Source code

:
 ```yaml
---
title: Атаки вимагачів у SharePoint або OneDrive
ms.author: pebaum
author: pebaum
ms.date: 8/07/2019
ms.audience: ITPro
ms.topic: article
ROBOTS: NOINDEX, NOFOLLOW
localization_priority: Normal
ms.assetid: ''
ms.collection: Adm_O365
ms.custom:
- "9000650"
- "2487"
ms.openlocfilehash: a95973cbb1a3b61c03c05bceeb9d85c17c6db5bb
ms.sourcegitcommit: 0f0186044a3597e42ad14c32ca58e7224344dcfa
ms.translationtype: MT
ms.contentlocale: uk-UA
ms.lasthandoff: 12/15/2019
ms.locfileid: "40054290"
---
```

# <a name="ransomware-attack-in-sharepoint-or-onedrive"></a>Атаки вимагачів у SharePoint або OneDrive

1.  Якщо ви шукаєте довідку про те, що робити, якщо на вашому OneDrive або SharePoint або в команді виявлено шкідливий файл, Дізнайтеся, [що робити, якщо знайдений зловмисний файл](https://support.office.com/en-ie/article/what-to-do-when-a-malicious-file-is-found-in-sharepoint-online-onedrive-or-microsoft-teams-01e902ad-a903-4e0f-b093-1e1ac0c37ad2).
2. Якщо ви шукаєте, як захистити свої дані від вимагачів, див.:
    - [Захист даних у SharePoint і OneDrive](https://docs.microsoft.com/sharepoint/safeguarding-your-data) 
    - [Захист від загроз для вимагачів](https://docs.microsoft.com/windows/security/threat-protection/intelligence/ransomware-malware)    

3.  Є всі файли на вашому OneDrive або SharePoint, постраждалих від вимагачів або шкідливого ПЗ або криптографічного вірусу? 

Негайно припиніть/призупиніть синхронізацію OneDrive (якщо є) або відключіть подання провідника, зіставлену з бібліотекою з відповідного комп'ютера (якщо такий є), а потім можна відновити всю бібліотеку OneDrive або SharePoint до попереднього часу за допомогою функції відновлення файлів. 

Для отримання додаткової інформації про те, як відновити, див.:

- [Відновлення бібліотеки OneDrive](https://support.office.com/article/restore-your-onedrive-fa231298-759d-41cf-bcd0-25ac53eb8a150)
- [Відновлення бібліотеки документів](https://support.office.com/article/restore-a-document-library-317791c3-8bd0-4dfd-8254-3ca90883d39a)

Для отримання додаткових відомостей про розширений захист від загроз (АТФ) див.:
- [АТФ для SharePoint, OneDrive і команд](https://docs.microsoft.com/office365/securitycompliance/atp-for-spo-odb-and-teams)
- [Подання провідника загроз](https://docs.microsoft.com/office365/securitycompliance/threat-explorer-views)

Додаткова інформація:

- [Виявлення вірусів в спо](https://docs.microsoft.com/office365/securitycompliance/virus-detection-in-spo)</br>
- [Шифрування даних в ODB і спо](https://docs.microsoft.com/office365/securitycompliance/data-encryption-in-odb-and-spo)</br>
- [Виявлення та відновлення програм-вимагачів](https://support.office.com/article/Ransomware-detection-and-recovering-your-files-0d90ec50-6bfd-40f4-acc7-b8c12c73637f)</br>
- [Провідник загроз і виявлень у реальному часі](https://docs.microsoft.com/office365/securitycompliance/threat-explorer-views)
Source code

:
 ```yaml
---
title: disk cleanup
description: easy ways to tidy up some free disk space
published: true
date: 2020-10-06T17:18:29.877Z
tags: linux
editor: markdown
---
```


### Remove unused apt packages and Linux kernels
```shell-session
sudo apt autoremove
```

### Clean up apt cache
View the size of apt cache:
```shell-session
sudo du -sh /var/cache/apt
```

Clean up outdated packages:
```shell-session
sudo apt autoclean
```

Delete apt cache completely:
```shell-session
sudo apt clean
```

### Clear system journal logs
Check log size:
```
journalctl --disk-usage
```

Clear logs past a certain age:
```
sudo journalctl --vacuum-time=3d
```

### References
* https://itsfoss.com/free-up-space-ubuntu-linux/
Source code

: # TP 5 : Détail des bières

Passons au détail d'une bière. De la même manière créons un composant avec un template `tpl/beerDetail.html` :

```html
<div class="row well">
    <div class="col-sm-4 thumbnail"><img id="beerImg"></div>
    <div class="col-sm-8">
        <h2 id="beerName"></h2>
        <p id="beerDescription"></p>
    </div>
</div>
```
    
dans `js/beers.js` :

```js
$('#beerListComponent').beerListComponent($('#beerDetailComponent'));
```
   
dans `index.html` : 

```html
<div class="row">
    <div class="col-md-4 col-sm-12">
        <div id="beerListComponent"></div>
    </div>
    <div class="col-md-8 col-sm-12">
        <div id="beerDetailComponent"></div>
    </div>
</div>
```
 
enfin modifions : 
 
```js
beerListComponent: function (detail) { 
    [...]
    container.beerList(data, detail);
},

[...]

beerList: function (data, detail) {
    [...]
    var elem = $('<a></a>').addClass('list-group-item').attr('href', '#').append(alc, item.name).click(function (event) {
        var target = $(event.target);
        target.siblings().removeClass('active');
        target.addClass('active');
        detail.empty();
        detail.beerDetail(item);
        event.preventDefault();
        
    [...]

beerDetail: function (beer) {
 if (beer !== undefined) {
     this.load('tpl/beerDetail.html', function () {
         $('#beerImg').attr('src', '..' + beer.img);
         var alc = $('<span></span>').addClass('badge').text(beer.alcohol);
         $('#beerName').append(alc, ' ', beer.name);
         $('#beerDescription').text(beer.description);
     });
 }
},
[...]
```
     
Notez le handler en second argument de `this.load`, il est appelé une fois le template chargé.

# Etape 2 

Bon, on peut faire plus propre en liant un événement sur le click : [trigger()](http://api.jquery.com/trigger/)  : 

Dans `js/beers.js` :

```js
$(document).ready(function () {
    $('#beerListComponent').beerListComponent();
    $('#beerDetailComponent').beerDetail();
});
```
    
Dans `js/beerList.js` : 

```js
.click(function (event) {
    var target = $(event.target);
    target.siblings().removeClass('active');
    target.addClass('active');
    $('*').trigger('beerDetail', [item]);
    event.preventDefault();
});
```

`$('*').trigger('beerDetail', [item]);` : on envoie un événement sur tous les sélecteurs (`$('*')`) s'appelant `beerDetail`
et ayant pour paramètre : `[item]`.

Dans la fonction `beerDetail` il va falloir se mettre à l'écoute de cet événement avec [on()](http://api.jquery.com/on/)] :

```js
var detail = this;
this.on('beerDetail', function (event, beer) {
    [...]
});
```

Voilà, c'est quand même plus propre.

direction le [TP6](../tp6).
........
# What to do
Copy out each line of the material above that holds the word "docs".

# Solution for this problem
    - [Захист даних у SharePoint і OneDrive](https://docs.microsoft.com/sharepoint/safeguarding-your-data) 
    - [Захист від загроз для вимагачів](https://docs.microsoft.com/windows/security/threat-protection/intelligence/ransomware-malware)    
- [АТФ для SharePoint, OneDrive і команд](https://docs.microsoft.com/office365/securitycompliance/atp-for-spo-odb-and-teams)
- [Подання провідника загроз](https://docs.microsoft.com/office365/securitycompliance/threat-explorer-views)
- [Виявлення вірусів в спо](https://docs.microsoft.com/office365/securitycompliance/virus-detection-in-spo)</br>
- [Шифрування даних в ODB і спо](https://docs.microsoft.com/office365/securitycompliance/data-encryption-in-odb-and-spo)</br>
- [Провідник загроз і виявлень у реальному часі](https://docs.microsoft.com/office365/securitycompliance/threat-explorer-views)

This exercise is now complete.